By contrast, making the CTC refundable against both payroll and income taxes, as in the Rubio-Lee proposal, would allow even the lowest-income families to benefit. A household earning only $16,340 a year would receive the full $2,500 refundable credit for a new child.
An advanced CTC is preferable to a new government paid-leave program for several reasons.
Philosophically, this is far more appealing than a paid-leave program that gives moms the upper half of the income distribution more assistance than those below the median. Plus, 42 percent of mothers of children under one year old are not in the labor force. Should we be implicitly penalizing those who want to take some time away from the work force to care for their new baby?
Also, if we have concerns about the ability of moms with means to adequately prepare for their new addition, tax-advantaged savings accounts for prenatal and childbirth expenses could be a less intrusive way to accomplish that. For lower-income moms, however, who have less ability to save up in advance and benefit less from tax perks because they fall into lower tax brackets, the predictability of an advanced CTC would be more equitable and efficient.
That leads to the second point of improvement Congress could make in the CTC. Especially if we are interested in using an advanced credit to smooth parents’ income after childbirth, it makes sense to break up the credit into two tiers. In, say, the first four years of a child’s life, the CTC would be higher, maybe $3,500, when the adjustment to parenthood and new consumption patterns (i.e., diapers and daycare) are the hardest. As the child gets older, the CTC could be bumped back down to $2,500, maybe even slowly phasing out as the child nears adulthood.
An intriguing example of age-based credits already exists in Iowa, which offers a refundable Early Childhood Development Credit equal to 25 percent of the first $1,000 of expenses on books, preschool, lesson plans, educational activities, and the like.
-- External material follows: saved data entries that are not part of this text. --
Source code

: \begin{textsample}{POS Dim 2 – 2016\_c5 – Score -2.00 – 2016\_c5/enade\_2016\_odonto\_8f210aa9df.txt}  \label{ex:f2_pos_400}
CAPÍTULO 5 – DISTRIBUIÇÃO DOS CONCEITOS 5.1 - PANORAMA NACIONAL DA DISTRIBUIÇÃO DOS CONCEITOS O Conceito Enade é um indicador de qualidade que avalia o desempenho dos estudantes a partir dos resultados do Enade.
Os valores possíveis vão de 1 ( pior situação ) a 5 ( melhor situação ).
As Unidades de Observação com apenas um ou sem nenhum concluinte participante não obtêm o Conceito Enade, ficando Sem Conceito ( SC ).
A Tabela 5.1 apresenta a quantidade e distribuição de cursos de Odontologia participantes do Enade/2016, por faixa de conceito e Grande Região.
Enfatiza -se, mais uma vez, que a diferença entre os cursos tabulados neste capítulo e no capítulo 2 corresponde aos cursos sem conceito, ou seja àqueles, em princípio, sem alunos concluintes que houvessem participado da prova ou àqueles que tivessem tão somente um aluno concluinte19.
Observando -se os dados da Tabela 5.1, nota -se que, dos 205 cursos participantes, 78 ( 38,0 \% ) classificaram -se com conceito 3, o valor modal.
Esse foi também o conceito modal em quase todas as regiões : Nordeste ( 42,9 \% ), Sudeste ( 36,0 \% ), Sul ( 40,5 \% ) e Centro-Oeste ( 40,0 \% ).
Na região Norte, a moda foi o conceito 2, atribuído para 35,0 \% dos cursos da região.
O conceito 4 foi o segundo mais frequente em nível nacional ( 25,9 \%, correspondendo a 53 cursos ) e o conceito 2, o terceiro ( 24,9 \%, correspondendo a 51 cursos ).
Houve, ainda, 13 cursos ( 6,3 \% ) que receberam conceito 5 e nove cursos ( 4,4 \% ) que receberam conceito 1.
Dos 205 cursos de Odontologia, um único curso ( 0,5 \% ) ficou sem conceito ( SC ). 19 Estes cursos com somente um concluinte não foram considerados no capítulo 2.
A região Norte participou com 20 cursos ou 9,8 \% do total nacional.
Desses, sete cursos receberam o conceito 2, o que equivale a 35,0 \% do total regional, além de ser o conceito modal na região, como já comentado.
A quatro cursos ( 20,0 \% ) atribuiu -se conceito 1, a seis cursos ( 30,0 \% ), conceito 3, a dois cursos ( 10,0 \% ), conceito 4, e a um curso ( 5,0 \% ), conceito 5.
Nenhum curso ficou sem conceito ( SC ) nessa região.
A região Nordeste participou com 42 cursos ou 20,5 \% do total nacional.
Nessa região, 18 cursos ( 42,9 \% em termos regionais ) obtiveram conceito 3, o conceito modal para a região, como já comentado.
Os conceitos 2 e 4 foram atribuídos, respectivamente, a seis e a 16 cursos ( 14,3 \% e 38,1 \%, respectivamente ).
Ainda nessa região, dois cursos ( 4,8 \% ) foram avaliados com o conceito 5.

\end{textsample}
It limits the credit to parents with an annual income of less than $45,000 with children between three and five years old. Another model we might adopt comes from British Columbia, which recently expanded its universal child benefit to provide an extra boost to families with children under six.
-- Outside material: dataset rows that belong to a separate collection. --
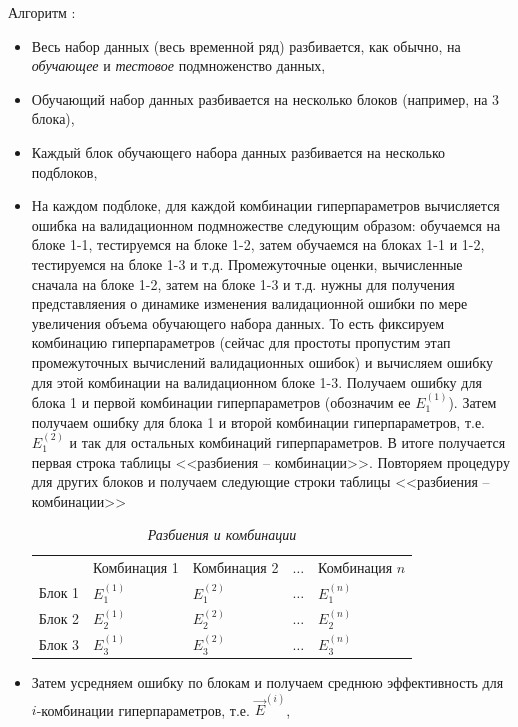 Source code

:\documentclass[%
	11pt,
	a4paper,
	utf8,
		]{article}
\begin{document}
Алгоритм :
\begin{itemize}
	\item Весь набор данных (весь временной ряд) разбивается, как обычно, на \emph{обучающее} и \emph{тестовое} подмноженство данных,
	
	\item Обучающий набор данных разбивается на несколько блоков (например, на 3 блока),
	
	\item Каждый блок обучающего набора данных разбивается на несколько подблоков,
	
	\item На каждом подблоке, для каждой комбинации гиперпараметров вычисляется ошибка на валидационном подмножестве следующим образом: обучаемся на блоке 1-1, тестируемся на блоке 1-2, затем обучаемся на блоках 1-1 и 1-2, тестируемся на блоке 1-3 и т.д. Промежуточные оценки, вычисленные сначала на блоке 1-2, затем на блоке 1-3 и т.д. нужны для получения представляения о динамике изменения валидационной ошибки по мере увеличения объема обучающего набора данных. То есть фиксируем комбинацию гиперпараметров (сейчас для простоты пропустим этап промежуточных вычислений валидационных ошибок) и вычисляем ошибку для этой комбинации на валидационном блоке 1-3. Получаем ошибку для блока 1 и первой комбинации гиперпараметров (обозначим ее $ E_{1}^{(1)} $). Затем получаем ошибку для блока 1 и второй комбинации гиперпараметров, т.е. $ E_{1}^{(2)} $ и так для остальных комбинаций гиперпараметров. В итоге получается первая строка таблицы <<разбиения -- комбинации>>. Повторяем процедуру для других блоков и получаем следующие строки таблицы <<разбиения -- комбинации>>
	\begin{table}[h]
		\centering
		\caption{\itshape Разбиения и комбинации}\label{tab:splits_and_comb}
		\begin{tabular}{lllll}
		    {} & {Комбинация 1} & {Комбинация 2} & $ \ldots $ & {Комбинация $ n $} \\
			{Блок 1} & $ E_{1}^{(1)} $ & $ E_{1}^{(2)} $ & $ \ldots $ & $ E_{1}^{(n)} $ \\
			{Блок 2} & $ E_{2}^{(1)} $ & $ E_{2}^{(2)} $ & $ \ldots $ & $ E_{2}^{(n)} $ \\
			{Блок 3} & $ E_{3}^{(1)} $ & $ E_{3}^{(2)} $ & $ \ldots $ & $ E_{3}^{(n)} $
		\end{tabular}
	\end{table}
	
	
	\item Затем усредняем ошибку по блокам и получаем среднюю эффективность для $ i $-комбинации гиперпараметров, т.е. $ \vec{E}^{(i)} $,
	

\end{itemize}
\end{document}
The B.C. model is a much better example of investing in early childhood than the federal Child and Dependent Care Tax Credit, which is currently only available to households who pay for child care (ignoring those who work yet have a family member watch a child). The CDCTC is non-refundable, which means most of its beneficiaries are families making between $75,000 and $200,000 a year.
Collapsing the dependent exemption and the CDCTC into a two-tiered Child Tax Credit would make the tax code’s treatment of well-off and poor families more fair, and not privilege one type of family decision over another.
The current conversations around paid leave and supporting working families revolve around the very real challenge of providing support to new parents. Advancing and enhancing the CTC to better address the needs of new parents is a better alternative to competing paid-leave proposals, and is politically salient as well.
If the White House does indeed champion an expansion of the CTC in tax-reform negotiations, conservatives owe the administration applause and support. But the conversation must continue about how to implement that expansion in a way that treats low- and middle-income families fairly.